TASK INPUTS:
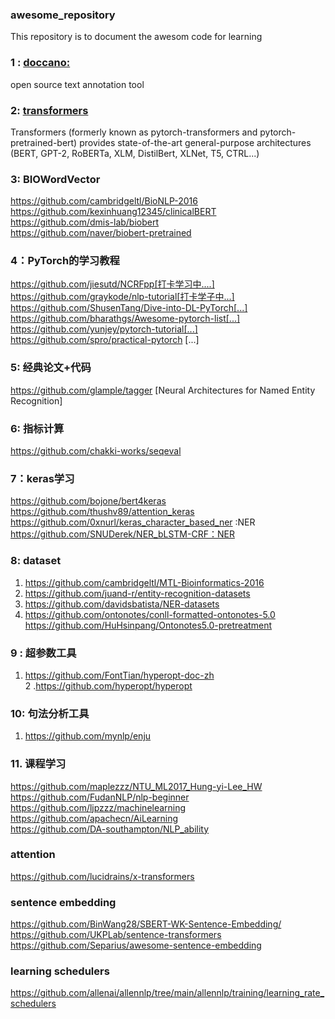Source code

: ### awesome_repository
This repository is to document the awesom code for learning
 

### 1 : [**doccano:**](https://github.com/doccano/doccano)  
open source text annotation tool 
### 2: [transformers ](https://github.com/huggingface/transformers)  
Transformers (formerly known as pytorch-transformers and pytorch-pretrained-bert) provides state-of-the-art general-purpose architectures (BERT, GPT-2, RoBERTa, XLM, DistilBert, XLNet, T5, CTRL...) 
### 3: BIOWordVector 
https://github.com/cambridgeltl/BioNLP-2016  
https://github.com/kexinhuang12345/clinicalBERT    
https://github.com/dmis-lab/biobert  
https://github.com/naver/biobert-pretrained  

### 4：PyTorch的学习教程
https://github.com/jiesutd/NCRFpp[打卡学习中....]  
https://github.com/graykode/nlp-tutorial[打卡学子中...]  
https://github.com/ShusenTang/Dive-into-DL-PyTorch[...]  
https://github.com/bharathgs/Awesome-pytorch-list[...]  
https://github.com/yunjey/pytorch-tutorial[...]  
https://github.com/spro/practical-pytorch [...]  


### 5: 经典论文+代码
https://github.com/glample/tagger [Neural Architectures for Named Entity Recognition]

### 6: 指标计算
https://github.com/chakki-works/seqeval

### 7：keras学习
https://github.com/bojone/bert4keras  
https://github.com/thushv89/attention_keras  
https://github.com/0xnurl/keras_character_based_ner :NER  
https://github.com/SNUDerek/NER_bLSTM-CRF：NER  


### 8: dataset
1. https://github.com/cambridgeltl/MTL-Bioinformatics-2016  
2. https://github.com/juand-r/entity-recognition-datasets   
3. https://github.com/davidsbatista/NER-datasets
4. https://github.com/ontonotes/conll-formatted-ontonotes-5.0  
    https://github.com/HuHsinpang/Ontonotes5.0-pretreatment

### 9 : 超参数工具
1. https://github.com/FontTian/hyperopt-doc-zh  
2 .https://github.com/hyperopt/hyperopt

### 10: 句法分析工具
1. https://github.com/mynlp/enju

### 11. 课程学习
https://github.com/maplezzz/NTU_ML2017_Hung-yi-Lee_HW  
https://github.com/FudanNLP/nlp-beginner   
https://github.com/ljpzzz/machinelearning  
https://github.com/apachecn/AiLearning    
https://github.com/DA-southampton/NLP_ability

### attention 
https://github.com/lucidrains/x-transformers   

### sentence embedding
https://github.com/BinWang28/SBERT-WK-Sentence-Embedding/  
https://github.com/UKPLab/sentence-transformers    
https://github.com/Separius/awesome-sentence-embedding  

### learning schedulers
https://github.com/allenai/allennlp/tree/main/allennlp/training/learning_rate_schedulers  



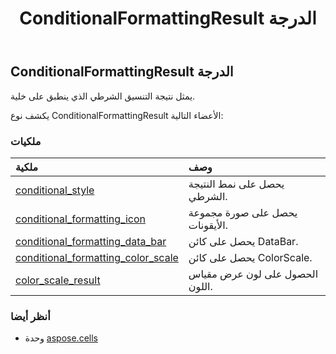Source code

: ﻿---
title: ConditionalFormattingResult الدرجة
second_title: Aspose.Cells for Python via .NET API المراجع
description:
type: docs
weight: 330
url: /ar/python-net/aspose.cells/conditionalformattingresult/
is_root: false
---
##  ConditionalFormattingResult الدرجة
يمثل نتيجة التنسيق الشرطي الذي ينطبق على خلية.



يكشف نوع ConditionalFormattingResult الأعضاء التالية:

###  ملكيات
| ملكية| وصف|
| :- | :- |
| [conditional_style](/cells/ar/python-net/aspose.cells/conditionalformattingresult/conditional_style) | يحصل على نمط النتيجة الشرطي.|
| [conditional_formatting_icon](/cells/ar/python-net/aspose.cells/conditionalformattingresult/conditional_formatting_icon) | يحصل على صورة مجموعة الأيقونات.|
| [conditional_formatting_data_bar](/cells/ar/python-net/aspose.cells/conditionalformattingresult/conditional_formatting_data_bar) |يحصل على كائن DataBar.|
| [conditional_formatting_color_scale](/cells/ar/python-net/aspose.cells/conditionalformattingresult/conditional_formatting_color_scale) | يحصل على كائن ColorScale.|
| [color_scale_result](/cells/ar/python-net/aspose.cells/conditionalformattingresult/color_scale_result) | الحصول على لون عرض مقياس اللون.|



###  أنظر أيضا
* وحدة [aspose.cells](..)
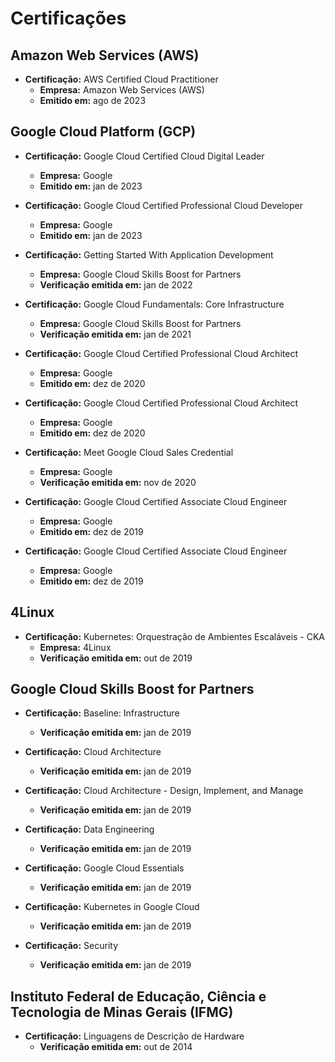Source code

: # Certificações

## Amazon Web Services (AWS)

- **Certificação:** AWS Certified Cloud Practitioner
  - **Empresa:** Amazon Web Services (AWS)
  - **Emitido em:** ago de 2023

## Google Cloud Platform (GCP)

- **Certificação:** Google Cloud Certified Cloud Digital Leader
  - **Empresa:** Google
  - **Emitido em:** jan de 2023

- **Certificação:** Google Cloud Certified Professional Cloud Developer
  - **Empresa:** Google
  - **Emitido em:** jan de 2023

- **Certificação:** Getting Started With Application Development
  - **Empresa:** Google Cloud Skills Boost for Partners
  - **Verificação emitida em:** jan de 2022

- **Certificação:** Google Cloud Fundamentals: Core Infrastructure
  - **Empresa:** Google Cloud Skills Boost for Partners
  - **Verificação emitida em:** jan de 2021

- **Certificação:** Google Cloud Certified Professional Cloud Architect
  - **Empresa:** Google
  - **Emitido em:** dez de 2020

- **Certificação:** Google Cloud Certified Professional Cloud Architect
  - **Empresa:** Google
  - **Emitido em:** dez de 2020

- **Certificação:** Meet Google Cloud Sales Credential
  - **Empresa:** Google
  - **Verificação emitida em:** nov de 2020

- **Certificação:** Google Cloud Certified Associate Cloud Engineer
  - **Empresa:** Google
  - **Emitido em:** dez de 2019

- **Certificação:** Google Cloud Certified Associate Cloud Engineer
  - **Empresa:** Google
  - **Emitido em:** dez de 2019

## 4Linux

- **Certificação:** Kubernetes: Orquestração de Ambientes Escaláveis - CKA
  - **Empresa:** 4Linux
  - **Verificação emitida em:** out de 2019

## Google Cloud Skills Boost for Partners

- **Certificação:** Baseline: Infrastructure
  - **Verificação emitida em:** jan de 2019

- **Certificação:** Cloud Architecture
  - **Verificação emitida em:** jan de 2019

- **Certificação:** Cloud Architecture - Design, Implement, and Manage
  - **Verificação emitida em:** jan de 2019

- **Certificação:** Data Engineering
  - **Verificação emitida em:** jan de 2019

- **Certificação:** Google Cloud Essentials
  - **Verificação emitida em:** jan de 2019

- **Certificação:** Kubernetes in Google Cloud
  - **Verificação emitida em:** jan de 2019

- **Certificação:** Security
  - **Verificação emitida em:** jan de 2019

## Instituto Federal de Educação, Ciência e Tecnologia de Minas Gerais (IFMG)

- **Certificação:** Linguagens de Descrição de Hardware
  - **Verificação emitida em:** out de 2014
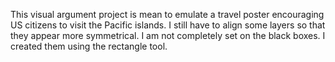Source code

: This visual argument project is mean to emulate a travel poster encouraging US citizens to visit the Pacific islands. I still have to align some layers so that they appear more symmetrical. I am not completely set on the black boxes. I created them using the rectangle tool. 
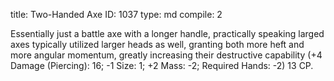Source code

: title:          Two-Handed Axe
ID:             1037
type:           md
compile:        2



Essentially just a battle axe with a longer handle, practically speaking larged axes typically utilized larger heads as well, granting both more heft and more angular momentum, greatly increasing their destructive capability (+4 Damage (Piercing): 16; -1 Size: 1; +2 Mass: -2; Required Hands: -2) 13 CP.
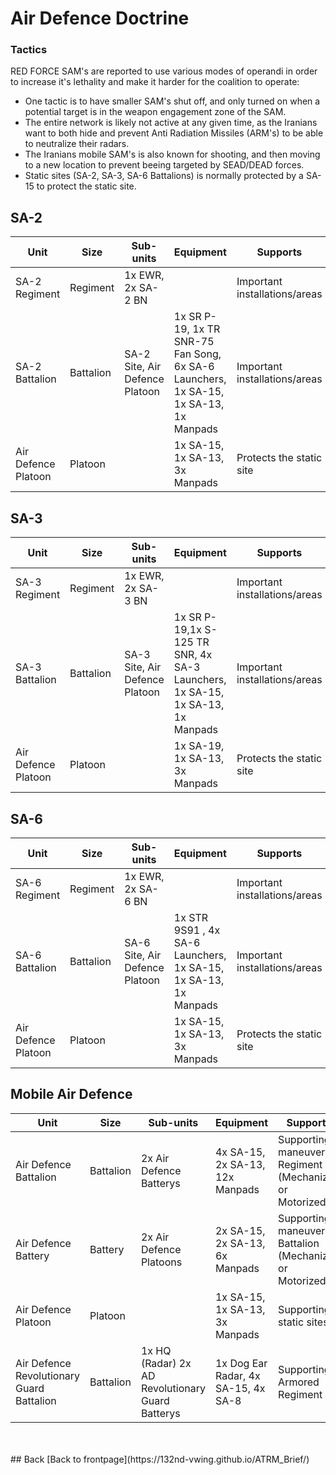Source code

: #  Air Defence Doctrine


### Tactics
RED FORCE SAM's are reported to use various modes of operandi in order to increase it's lethality and make it harder for the coalition to operate:
- One tactic is to have smaller SAM's shut off, and only turned on when a potential target is in the weapon engagement zone of the SAM. 
- The entire network is likely not active at any given time, as the Iranians want to both hide and prevent Anti Radiation Missiles (ARM's) to be able to neutralize their radars.
- The Iranians mobile SAM's is also known for shooting, and then moving to a new location to prevent beeing targeted by SEAD/DEAD forces.
- Static sites (SA-2, SA-3, SA-6 Battalions) is normally protected by a SA-15 to protect the static site.

## SA-2

Unit | Size | Sub-units | Equipment | Supports |
---- | ---- | --------- | --------- | -------- |
SA-2 Regiment       | Regiment   | 1x EWR, 2x SA-2 BN             |                                                                                      | Important installations/areas |
SA-2 Battalion      | Battalion  | SA-2 Site, Air Defence Platoon | 1x SR P-19, 1x TR SNR-75 Fan Song, 6x SA-6 Launchers, 1x SA-15, 1x SA-13, 1x Manpads | Important installations/areas |
Air Defence Platoon | Platoon    |                                | 1x SA-15, 1x SA-13, 3x Manpads                                                       | Protects the static site|



## SA-3

Unit | Size | Sub-units | Equipment | Supports |
---- | ---- | --------- | --------- | -------- |
SA-3 Regiment  | Regiment  | 1x EWR, 2x SA-3 BN             |                                                                                | Important installations/areas |
SA-3 Battalion | Battalion | SA-3 Site, Air Defence Platoon | 1x SR P-19,1x S-125 TR SNR, 4x SA-3 Launchers, 1x SA-15, 1x SA-13, 1x Manpads | Important installations/areas |
Air Defence Platoon | Platoon   |                           | 1x SA-19, 1x SA-13, 3x Manpads                                                 | Protects the static site|



## SA-6

Unit | Size | Sub-units | Equipment | Supports |
---- | ---- | --------- | --------- | -------- |
SA-6 Regiment  | Regiment  | 1x EWR, 2x SA-6 BN             |                                                                  | Important installations/areas |
SA-6 Battalion | Battalion | SA-6 Site, Air Defence Platoon | 1x STR 9S91 , 4x SA-6 Launchers, 1x SA-15, 1x SA-13, 1x Manpads  | Important installations/areas |
Air Defence Platoon | Platoon   |                           | 1x SA-15, 1x SA-13, 3x Manpads                                   | Protects the static site|



## Mobile Air Defence

Unit | Size | Sub-units | Equipment | Supports |
---- | ---- | --------- | --------- | -------- | 
Air Defence Battalion | Battalion | 2x Air Defence Batterys | 4x SA-15, 2x SA-13, 12x Manpads | Supporting a maneuver Regiment (Mechanized or Motorized)  | 
Air Defence Battery   | Battery   | 2x Air Defence Platoons | 2x SA-15, 2x SA-13, 6x Manpads  | Supporting a maneuver Battalion (Mechanized or Motorized) |
Air Defence Platoon   | Platoon   |                         | 1x SA-15, 1x SA-13, 3x Manpads  | Supporting static sites   |                                     |
Air Defence Revolutionary Guard Battalion | Battalion | 1x HQ (Radar) 2x AD Revolutionary Guard Batterys | 1x Dog Ear Radar, 4x SA-15, 4x SA-8 | Supporting a Armored Regiment |


<br>
<br>
## Back
[Back to frontpage](https://132nd-vwing.github.io/ATRM_Brief/)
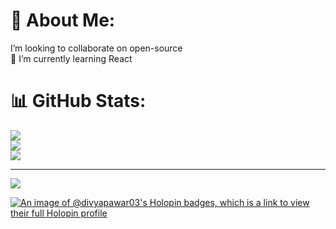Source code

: 
# 💫 About Me:
 I’m looking to collaborate on open-source<br>🌱 I’m currently learning React<br>

# 📊 GitHub Stats:
![](https://github-readme-stats.vercel.app/api?username=DIVYA-PAWAR-03&theme=dark&hide_border=false&include_all_commits=false&count_private=false)<br/>
![](https://github-readme-streak-stats.herokuapp.com/?user=DIVYA-PAWAR-03&theme=dark&hide_border=false)<br/>
![](https://github-readme-stats.vercel.app/api/top-langs/?username=DIVYA-PAWAR-03&theme=dark&hide_border=false&include_all_commits=false&count_private=false&layout=compact)

---
[![](https://visitcount.itsvg.in/api?id=DIVYA-PAWAR-03&icon=0&color=0)](https://visitcount.itsvg.in)

<!-- Proudly created with GPRM ( https://gprm.itsvg.in ) -->
[![An image of @divyapawar03's Holopin badges, which is a link to view their full Holopin profile](https://holopin.me/divyapawar03)](https://holopin.io/@divyapawar03)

WORK INSTRUCTIONS: In the listing above, find the line with "3. https://github.com/davidsbatista/NER-datasets" and output it and every line after it up to and including the line with "على كائن DataBar.|", exactly, minus the pictures.

EXPECTED OUTPUT:
3. https://github.com/davidsbatista/NER-datasets
4. https://github.com/ontonotes/conll-formatted-ontonotes-5.0  
    https://github.com/HuHsinpang/Ontonotes5.0-pretreatment

### 9 : 超参数工具
1. https://github.com/FontTian/hyperopt-doc-zh  
2 .https://github.com/hyperopt/hyperopt

### 10: 句法分析工具
1. https://github.com/mynlp/enju

### 11. 课程学习
https://github.com/maplezzz/NTU_ML2017_Hung-yi-Lee_HW  
https://github.com/FudanNLP/nlp-beginner   
https://github.com/ljpzzz/machinelearning  
https://github.com/apachecn/AiLearning    
https://github.com/DA-southampton/NLP_ability

### attention 
https://github.com/lucidrains/x-transformers   

### sentence embedding
https://github.com/BinWang28/SBERT-WK-Sentence-Embedding/  
https://github.com/UKPLab/sentence-transformers    
https://github.com/Separius/awesome-sentence-embedding  

### learning schedulers
https://github.com/allenai/allennlp/tree/main/allennlp/training/learning_rate_schedulers  



Source code

: ﻿---
title: ConditionalFormattingResult الدرجة
second_title: Aspose.Cells for Python via .NET API المراجع
description:
type: docs
weight: 330
url: /ar/python-net/aspose.cells/conditionalformattingresult/
is_root: false
---
##  ConditionalFormattingResult الدرجة
يمثل نتيجة التنسيق الشرطي الذي ينطبق على خلية.



يكشف نوع ConditionalFormattingResult الأعضاء التالية:

###  ملكيات
| ملكية| وصف|
| :- | :- |
| [conditional_style](/cells/ar/python-net/aspose.cells/conditionalformattingresult/conditional_style) | يحصل على نمط النتيجة الشرطي.|
| [conditional_formatting_icon](/cells/ar/python-net/aspose.cells/conditionalformattingresult/conditional_formatting_icon) | يحصل على صورة مجموعة الأيقونات.|
| [conditional_formatting_data_bar](/cells/ar/python-net/aspose.cells/conditionalformattingresult/conditional_formatting_data_bar) |يحصل على كائن DataBar.|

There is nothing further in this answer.